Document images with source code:
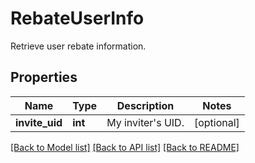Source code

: # RebateUserInfo

Retrieve user rebate information.
## Properties
Name | Type | Description | Notes
------------ | ------------- | ------------- | -------------
**invite_uid** | **int** | My inviter&#39;s UID. | [optional] 

[[Back to Model list]](../README.md#documentation-for-models) [[Back to API list]](../README.md#documentation-for-api-endpoints) [[Back to README]](../README.md)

What the exercise asks: The entries above need an exact copy without their pictures.

Response box:
Source code

: # RebateUserInfo

Retrieve user rebate information.
## Properties
Name | Type | Description | Notes
------------ | ------------- | ------------- | -------------
**invite_uid** | **int** | My inviter&#39;s UID. | [optional] 

[[Back to Model list]](../README.md#documentation-for-models) [[Back to API list]](../README.md#documentation-for-api-endpoints) [[Back to README]](../README.md)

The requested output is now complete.